Mal ve hizmet alımları nedeniyle üstlenilen Katma Değer Vergisi tutarlarının, Katma Değer Vergisi tahsilatı yapılan faaliyetler ile sınırlı kalınmadan, indirilecek vergi kapsamında değerlendirilerek 191 İndirilecek Katma Değer Vergisi Hesabı’na kaydedildiği, 191 İndirilecek Katma Değer Vergisi Hesabı ile 391 Hesaplanan Katma Değer Vergisi Hesabı’nın mahsup edilmesi sonucu 190 Devreden Katma Değer Vergisi Hesabı’nın mali tablolarda yüksek tutarlara ulaştığı görülmüştür.

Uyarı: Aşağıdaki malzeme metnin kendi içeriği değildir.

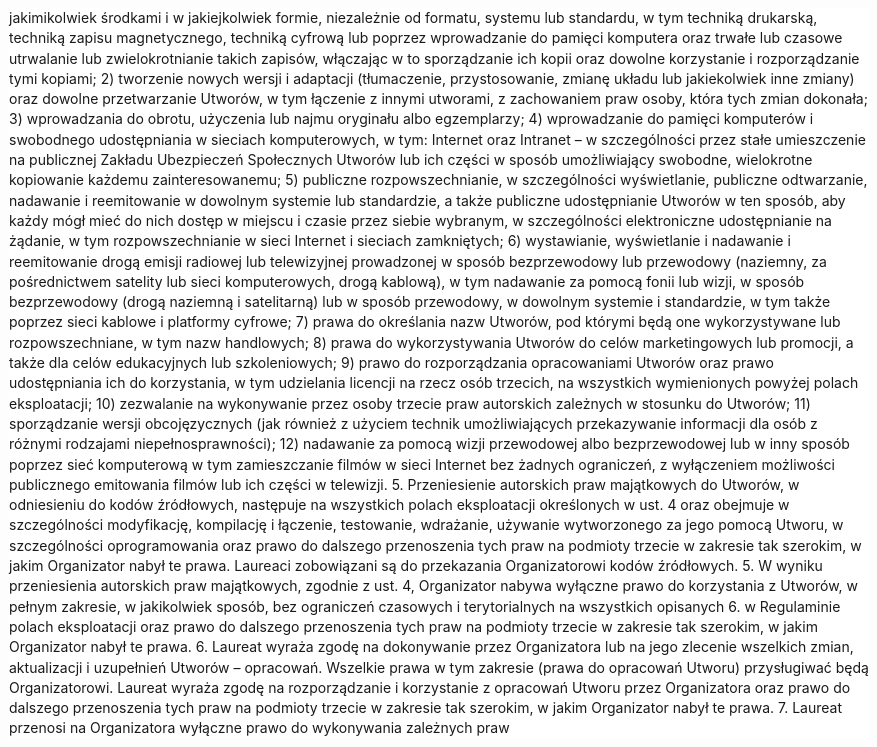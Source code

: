 jakimikolwiek środkami i w jakiejkolwiek formie, niezależnie od formatu,
systemu lub standardu, w tym techniką drukarską, techniką zapisu
magnetycznego, techniką cyfrową lub poprzez wprowadzanie do pamięci
komputera oraz trwałe lub czasowe utrwalanie lub zwielokrotnianie takich
zapisów, włączając w to sporządzanie ich kopii oraz dowolne korzystanie i
rozporządzanie tymi kopiami;
2) tworzenie nowych wersji i adaptacji (tłumaczenie, przystosowanie, zmianę
układu lub jakiekolwiek inne zmiany) oraz dowolne przetwarzanie Utworów, w
tym łączenie z innymi utworami, z zachowaniem praw osoby, która tych
zmian dokonała;
3) wprowadzania do obrotu, użyczenia lub najmu oryginału albo egzemplarzy;
4) wprowadzanie do pamięci komputerów i swobodnego udostępniania w
sieciach komputerowych, w tym: Internet oraz Intranet – w szczególności
przez stałe umieszczenie na publicznej Zakładu Ubezpieczeń Społecznych
Utworów lub ich części w sposób umożliwiający swobodne, wielokrotne
kopiowanie każdemu zainteresowanemu;
5) publiczne rozpowszechnianie, w szczególności wyświetlanie, publiczne
odtwarzanie, nadawanie i reemitowanie w dowolnym systemie lub
standardzie, a także publiczne udostępnianie Utworów w ten sposób, aby
każdy mógł mieć do nich dostęp w miejscu i czasie przez siebie wybranym, w
szczególności elektroniczne udostępnianie na żądanie, w tym
rozpowszechnianie w sieci Internet i sieciach zamkniętych;
6) wystawianie, wyświetlanie i nadawanie i reemitowanie drogą emisji radiowej
lub telewizyjnej prowadzonej w sposób bezprzewodowy lub przewodowy
(naziemny, za pośrednictwem satelity lub sieci komputerowych, drogą
kablową), w tym nadawanie za pomocą fonii lub wizji, w sposób
bezprzewodowy (drogą naziemną i satelitarną) lub w sposób przewodowy, w
dowolnym systemie i standardzie, w tym także poprzez sieci kablowe i
platformy cyfrowe;
7) prawa do określania nazw Utworów, pod którymi będą one wykorzystywane
lub rozpowszechniane, w tym nazw handlowych;
8) prawa do wykorzystywania Utworów do celów marketingowych lub promocji,
a także dla celów edukacyjnych lub szkoleniowych;
9) prawo do rozporządzania opracowaniami Utworów oraz prawo udostępniania
ich do korzystania, w tym udzielania licencji na rzecz osób trzecich, na
wszystkich wymienionych powyżej polach eksploatacji;
10) zezwalanie na wykonywanie przez osoby trzecie praw autorskich zależnych w
stosunku do Utworów;
11) sporządzanie wersji obcojęzycznych (jak również z użyciem technik
umożliwiających przekazywanie informacji dla osób z różnymi rodzajami
niepełnosprawności);
12) nadawanie za pomocą wizji przewodowej albo bezprzewodowej lub w inny
sposób poprzez sieć komputerową w tym zamieszczanie filmów w sieci
Internet bez żadnych ograniczeń, z wyłączeniem możliwości publicznego
emitowania filmów lub ich części w telewizji.
5. Przeniesienie autorskich praw majątkowych do Utworów, w odniesieniu do kodów
źródłowych, następuje na wszystkich polach eksploatacji określonych w ust. 4 oraz
obejmuje w szczególności modyfikację, kompilację i łączenie, testowanie, wdrażanie,
używanie wytworzonego za jego pomocą Utworu, w szczególności oprogramowania oraz
prawo do dalszego przenoszenia tych praw na podmioty trzecie w zakresie tak szerokim,
w jakim Organizator nabył te prawa. Laureaci zobowiązani są do przekazania
Organizatorowi kodów źródłowych.
5. W wyniku przeniesienia autorskich praw majątkowych, zgodnie z ust. 4, Organizator
nabywa wyłączne prawo do korzystania z Utworów, w pełnym zakresie, w jakikolwiek
sposób, bez ograniczeń czasowych i terytorialnych na wszystkich opisanych
6. w Regulaminie polach eksploatacji oraz prawo do dalszego przenoszenia tych praw na
podmioty trzecie w zakresie tak szerokim, w jakim Organizator nabył te prawa.
6. Laureat wyraża zgodę na dokonywanie przez Organizatora lub na jego zlecenie wszelkich
zmian, aktualizacji i uzupełnień Utworów – opracowań. Wszelkie prawa w tym zakresie
(prawa do opracowań Utworu) przysługiwać będą Organizatorowi. Laureat wyraża zgodę
na rozporządzanie i korzystanie z opracowań Utworu przez Organizatora oraz prawo do
dalszego przenoszenia tych praw na podmioty trzecie w zakresie tak szerokim, w jakim
Organizator nabył te prawa.
7. Laureat przenosi na Organizatora wyłączne prawo do wykonywania zależnych praw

Mahalli İdareler Bütçe ve Muhasebe Yönetmeliği'nin “191 İndirilecek Katma Değer Vergisi Hesabı” başlıklı 153’üncü maddesinde; bu hesabın mal ve hizmetin satın alınması sırasında satıcılara ödenen veya borçlanılan ve kurum açısından indirim hakkı doğuran KDV’nin izlenmesi için kullanılacağı ve İdarelerin, bir bedel karşılığı satmak üzere ürettikleri mal veya hizmetin üretim girdisi olarak satın aldıkları mal veya hizmetlere ilişkin olarak ödemiş oldukları KDV’yi indirim konusu yapacağı, hüküm altına alınmıştır. Bunun dışında kurumun satışa konu olmayan kamu hizmeti üretiminde nihai tüketici olarak kullanmak veya tüketmek üzere satın alınmış mal veya hizmet için ödenen KDV’nin indirim konusu yapılmayacağı ve bu tutarlar ilgili gider hesabı veya varlık hesabına yapılacak muhasebe kaydında maliyet bedeline


ilave edileceği belirtilmiştir.


3065 sayılı Katma Değer Vergisi Kanunu'nun 1'inci maddesi 3'üncü fıkrası (g) bendinde; belediyelerin ticarî, sınaî, ziraî ve meslekî nitelikteki teslim ve hizmetlerinin KDV’ye tabi olduğu hüküm altına alınmıştır. Ancak adı geçen 30'uncu maddesi (a) bendinde ise vergiye tabi olmayan malların teslimi ve hizmet ifası ile ilgili alış vesikalarında gösterilen veya bu mal ve hizmetlerin maliyetleri içinde yer alan KDV’nin, hesaplanan KDV’den indirilemeyeceği ifade edilmektedir.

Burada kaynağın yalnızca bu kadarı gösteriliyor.